Exercise details – Give the lines below again exactly, starting with the line that holds "तेल को तेल।\" and going on through the line that holds "साफ नहीं होगा।".

Stored data entries –
━━━

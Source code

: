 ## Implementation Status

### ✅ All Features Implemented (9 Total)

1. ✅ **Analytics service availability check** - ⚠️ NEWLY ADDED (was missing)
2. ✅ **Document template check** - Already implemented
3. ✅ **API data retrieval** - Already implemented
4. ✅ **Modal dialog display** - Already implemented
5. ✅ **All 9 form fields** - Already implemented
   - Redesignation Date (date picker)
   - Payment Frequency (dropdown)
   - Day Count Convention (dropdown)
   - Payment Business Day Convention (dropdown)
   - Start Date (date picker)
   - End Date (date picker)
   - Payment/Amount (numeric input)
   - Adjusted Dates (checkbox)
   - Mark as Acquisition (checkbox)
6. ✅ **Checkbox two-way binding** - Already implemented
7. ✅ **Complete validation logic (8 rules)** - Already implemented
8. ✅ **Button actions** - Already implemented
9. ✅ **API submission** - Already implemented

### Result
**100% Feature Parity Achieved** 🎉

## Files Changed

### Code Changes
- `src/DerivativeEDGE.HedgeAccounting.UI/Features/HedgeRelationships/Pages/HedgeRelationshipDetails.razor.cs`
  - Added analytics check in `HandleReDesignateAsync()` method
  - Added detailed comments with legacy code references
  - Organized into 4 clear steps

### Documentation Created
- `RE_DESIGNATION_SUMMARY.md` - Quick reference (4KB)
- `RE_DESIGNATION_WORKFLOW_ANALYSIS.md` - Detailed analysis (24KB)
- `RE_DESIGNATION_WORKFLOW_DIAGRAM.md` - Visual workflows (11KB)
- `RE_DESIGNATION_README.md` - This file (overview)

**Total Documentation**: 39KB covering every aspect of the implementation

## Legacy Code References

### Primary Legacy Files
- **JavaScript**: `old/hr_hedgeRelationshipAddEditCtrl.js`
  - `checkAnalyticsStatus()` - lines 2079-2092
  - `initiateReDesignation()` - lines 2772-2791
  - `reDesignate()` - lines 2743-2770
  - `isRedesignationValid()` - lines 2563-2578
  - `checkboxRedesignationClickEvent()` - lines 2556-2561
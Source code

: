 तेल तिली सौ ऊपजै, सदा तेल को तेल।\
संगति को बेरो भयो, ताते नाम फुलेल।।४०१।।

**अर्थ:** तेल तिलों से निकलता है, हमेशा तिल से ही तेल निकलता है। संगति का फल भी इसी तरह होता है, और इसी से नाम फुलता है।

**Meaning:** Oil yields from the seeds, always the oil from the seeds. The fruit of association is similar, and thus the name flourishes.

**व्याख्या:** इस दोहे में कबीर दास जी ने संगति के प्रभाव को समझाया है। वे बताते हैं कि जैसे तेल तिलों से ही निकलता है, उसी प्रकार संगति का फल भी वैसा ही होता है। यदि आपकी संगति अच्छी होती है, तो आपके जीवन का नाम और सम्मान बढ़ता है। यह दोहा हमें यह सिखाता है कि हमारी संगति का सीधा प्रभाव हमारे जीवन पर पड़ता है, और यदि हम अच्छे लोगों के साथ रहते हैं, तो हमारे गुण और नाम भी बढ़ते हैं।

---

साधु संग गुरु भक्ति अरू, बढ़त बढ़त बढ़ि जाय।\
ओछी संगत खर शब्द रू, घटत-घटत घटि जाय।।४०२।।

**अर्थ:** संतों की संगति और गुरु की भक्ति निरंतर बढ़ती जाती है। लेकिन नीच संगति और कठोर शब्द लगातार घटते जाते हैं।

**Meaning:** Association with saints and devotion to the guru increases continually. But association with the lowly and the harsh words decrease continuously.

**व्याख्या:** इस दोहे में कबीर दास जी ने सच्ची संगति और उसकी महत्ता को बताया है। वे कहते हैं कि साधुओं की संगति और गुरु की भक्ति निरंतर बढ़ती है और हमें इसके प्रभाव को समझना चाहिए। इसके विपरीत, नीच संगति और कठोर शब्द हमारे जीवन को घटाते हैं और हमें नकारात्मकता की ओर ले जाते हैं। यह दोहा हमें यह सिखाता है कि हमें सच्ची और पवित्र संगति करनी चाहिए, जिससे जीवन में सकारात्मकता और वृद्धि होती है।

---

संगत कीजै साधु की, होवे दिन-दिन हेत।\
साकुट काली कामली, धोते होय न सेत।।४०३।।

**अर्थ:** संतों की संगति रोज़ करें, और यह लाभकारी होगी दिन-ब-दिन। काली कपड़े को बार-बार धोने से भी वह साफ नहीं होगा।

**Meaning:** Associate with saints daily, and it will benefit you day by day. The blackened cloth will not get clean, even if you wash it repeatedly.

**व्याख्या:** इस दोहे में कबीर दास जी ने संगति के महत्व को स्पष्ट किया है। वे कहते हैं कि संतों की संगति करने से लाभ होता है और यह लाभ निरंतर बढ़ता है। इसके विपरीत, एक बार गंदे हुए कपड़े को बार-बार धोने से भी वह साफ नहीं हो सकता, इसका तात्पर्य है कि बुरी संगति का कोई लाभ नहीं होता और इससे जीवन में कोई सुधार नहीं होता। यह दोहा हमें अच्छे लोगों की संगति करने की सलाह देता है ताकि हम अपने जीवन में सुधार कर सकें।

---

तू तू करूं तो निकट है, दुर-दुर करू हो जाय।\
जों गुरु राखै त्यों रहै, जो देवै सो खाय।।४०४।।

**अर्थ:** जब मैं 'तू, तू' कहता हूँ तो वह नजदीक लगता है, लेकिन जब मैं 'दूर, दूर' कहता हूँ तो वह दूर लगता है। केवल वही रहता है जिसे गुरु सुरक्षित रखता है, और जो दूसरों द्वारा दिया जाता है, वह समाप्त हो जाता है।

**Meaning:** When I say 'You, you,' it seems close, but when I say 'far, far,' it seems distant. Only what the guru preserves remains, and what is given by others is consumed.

━━━

Finished task –
: तेल तिली सौ ऊपजै, सदा तेल को तेल।\
संगति को बेरो भयो, ताते नाम फुलेल।।४०१।।

**अर्थ:** तेल तिलों से निकलता है, हमेशा तिल से ही तेल निकलता है। संगति का फल भी इसी तरह होता है, और इसी से नाम फुलता है।

**Meaning:** Oil yields from the seeds, always the oil from the seeds. The fruit of association is similar, and thus the name flourishes.

**व्याख्या:** इस दोहे में कबीर दास जी ने संगति के प्रभाव को समझाया है। वे बताते हैं कि जैसे तेल तिलों से ही निकलता है, उसी प्रकार संगति का फल भी वैसा ही होता है। यदि आपकी संगति अच्छी होती है, तो आपके जीवन का नाम और सम्मान बढ़ता है। यह दोहा हमें यह सिखाता है कि हमारी संगति का सीधा प्रभाव हमारे जीवन पर पड़ता है, और यदि हम अच्छे लोगों के साथ रहते हैं, तो हमारे गुण और नाम भी बढ़ते हैं।

---

साधु संग गुरु भक्ति अरू, बढ़त बढ़त बढ़ि जाय।\
ओछी संगत खर शब्द रू, घटत-घटत घटि जाय।।४०२।।

**अर्थ:** संतों की संगति और गुरु की भक्ति निरंतर बढ़ती जाती है। लेकिन नीच संगति और कठोर शब्द लगातार घटते जाते हैं।

**Meaning:** Association with saints and devotion to the guru increases continually. But association with the lowly and the harsh words decrease continuously.

**व्याख्या:** इस दोहे में कबीर दास जी ने सच्ची संगति और उसकी महत्ता को बताया है। वे कहते हैं कि साधुओं की संगति और गुरु की भक्ति निरंतर बढ़ती है और हमें इसके प्रभाव को समझना चाहिए। इसके विपरीत, नीच संगति और कठोर शब्द हमारे जीवन को घटाते हैं और हमें नकारात्मकता की ओर ले जाते हैं। यह दोहा हमें यह सिखाता है कि हमें सच्ची और पवित्र संगति करनी चाहिए, जिससे जीवन में सकारात्मकता और वृद्धि होती है।

---

संगत कीजै साधु की, होवे दिन-दिन हेत।\
साकुट काली कामली, धोते होय न सेत।।४०३।।

**अर्थ:** संतों की संगति रोज़ करें, और यह लाभकारी होगी दिन-ब-दिन। काली कपड़े को बार-बार धोने से भी वह साफ नहीं होगा।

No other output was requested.